**WHAT YOU HAVE TO DO:**
From the listing below, copy each line where "uses" occurs.

**PROVIDED RECORDS:**
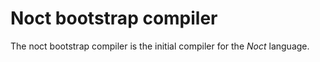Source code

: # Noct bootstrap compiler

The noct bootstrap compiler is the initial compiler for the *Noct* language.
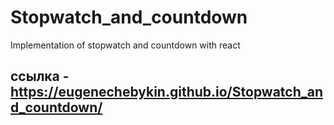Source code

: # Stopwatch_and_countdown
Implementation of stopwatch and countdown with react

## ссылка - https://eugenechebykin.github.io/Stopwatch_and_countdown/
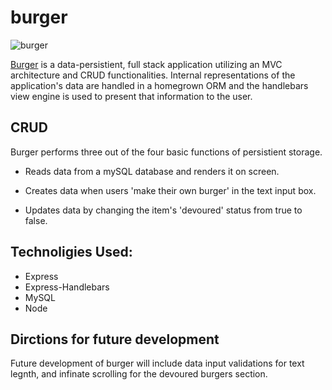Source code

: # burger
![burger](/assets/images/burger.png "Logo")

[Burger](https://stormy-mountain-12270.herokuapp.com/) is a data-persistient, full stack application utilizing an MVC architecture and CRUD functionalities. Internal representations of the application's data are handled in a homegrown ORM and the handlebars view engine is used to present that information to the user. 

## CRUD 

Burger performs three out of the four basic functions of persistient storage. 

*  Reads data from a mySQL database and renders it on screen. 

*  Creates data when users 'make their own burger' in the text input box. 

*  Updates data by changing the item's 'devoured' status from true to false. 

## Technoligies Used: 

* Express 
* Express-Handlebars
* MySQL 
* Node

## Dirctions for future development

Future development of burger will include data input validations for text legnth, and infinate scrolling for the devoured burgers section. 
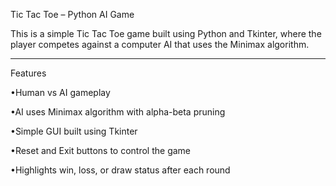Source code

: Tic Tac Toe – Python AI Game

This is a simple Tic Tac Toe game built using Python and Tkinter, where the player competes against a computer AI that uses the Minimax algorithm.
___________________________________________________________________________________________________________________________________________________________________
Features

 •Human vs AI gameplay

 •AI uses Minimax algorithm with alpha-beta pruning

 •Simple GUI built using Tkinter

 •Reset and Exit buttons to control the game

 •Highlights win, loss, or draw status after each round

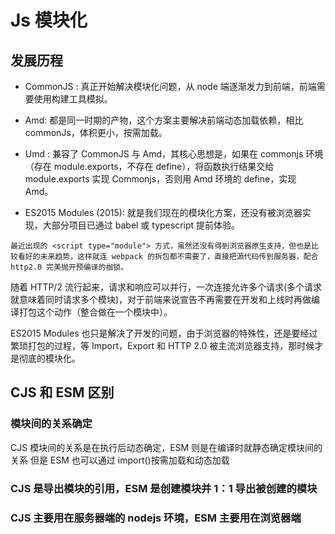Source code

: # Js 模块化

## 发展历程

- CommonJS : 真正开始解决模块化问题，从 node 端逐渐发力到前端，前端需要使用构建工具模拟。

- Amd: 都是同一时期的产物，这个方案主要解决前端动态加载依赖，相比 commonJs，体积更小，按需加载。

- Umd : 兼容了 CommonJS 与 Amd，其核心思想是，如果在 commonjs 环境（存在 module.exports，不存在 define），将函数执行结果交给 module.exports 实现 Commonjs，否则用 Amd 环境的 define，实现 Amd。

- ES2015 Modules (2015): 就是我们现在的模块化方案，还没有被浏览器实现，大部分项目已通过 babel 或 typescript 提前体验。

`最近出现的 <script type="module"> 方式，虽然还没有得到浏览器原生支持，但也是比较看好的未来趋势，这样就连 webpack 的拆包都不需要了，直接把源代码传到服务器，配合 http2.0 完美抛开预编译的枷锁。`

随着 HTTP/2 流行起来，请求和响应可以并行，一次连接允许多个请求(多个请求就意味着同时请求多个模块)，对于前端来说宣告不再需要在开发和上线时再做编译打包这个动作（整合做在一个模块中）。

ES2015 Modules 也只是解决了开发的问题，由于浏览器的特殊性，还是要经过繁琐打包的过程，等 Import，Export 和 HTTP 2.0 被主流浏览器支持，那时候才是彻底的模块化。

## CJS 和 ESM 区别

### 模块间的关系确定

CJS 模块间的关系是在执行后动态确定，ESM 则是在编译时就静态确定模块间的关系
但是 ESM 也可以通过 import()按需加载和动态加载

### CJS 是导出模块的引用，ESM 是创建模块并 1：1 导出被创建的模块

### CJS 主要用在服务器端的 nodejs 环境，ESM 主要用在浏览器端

**ANSWER TO THIS EXERCISE:**
This is a simple Tic Tac Toe game built using Python and Tkinter, where the player competes against a computer AI that uses the Minimax algorithm.
 •AI uses Minimax algorithm with alpha-beta pruning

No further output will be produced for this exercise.